Task description
Scan the entries below for the word "contiguous". Copy each line that has it.

Records shown
____________________

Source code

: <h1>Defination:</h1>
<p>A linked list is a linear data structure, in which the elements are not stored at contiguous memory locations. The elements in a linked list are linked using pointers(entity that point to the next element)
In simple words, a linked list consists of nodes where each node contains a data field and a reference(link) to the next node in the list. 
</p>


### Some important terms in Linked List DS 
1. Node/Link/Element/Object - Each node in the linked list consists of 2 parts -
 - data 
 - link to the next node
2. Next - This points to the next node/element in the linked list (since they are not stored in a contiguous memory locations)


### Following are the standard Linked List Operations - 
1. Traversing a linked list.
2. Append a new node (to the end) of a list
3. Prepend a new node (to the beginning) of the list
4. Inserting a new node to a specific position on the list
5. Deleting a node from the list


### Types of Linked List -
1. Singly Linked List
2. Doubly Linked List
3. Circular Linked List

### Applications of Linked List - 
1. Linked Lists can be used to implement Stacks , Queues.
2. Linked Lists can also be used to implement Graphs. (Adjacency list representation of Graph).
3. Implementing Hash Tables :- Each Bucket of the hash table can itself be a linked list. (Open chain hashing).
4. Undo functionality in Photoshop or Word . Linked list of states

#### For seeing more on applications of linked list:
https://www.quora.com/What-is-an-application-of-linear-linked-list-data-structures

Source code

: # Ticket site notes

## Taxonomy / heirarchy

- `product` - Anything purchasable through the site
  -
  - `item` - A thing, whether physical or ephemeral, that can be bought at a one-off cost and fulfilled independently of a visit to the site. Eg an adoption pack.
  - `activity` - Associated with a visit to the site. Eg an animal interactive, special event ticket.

____________________

Solution for this problem
<p>A linked list is a linear data structure, in which the elements are not stored at contiguous memory locations. The elements in a linked list are linked using pointers(entity that point to the next element)
2. Next - This points to the next node/element in the linked list (since they are not stored in a contiguous memory locations)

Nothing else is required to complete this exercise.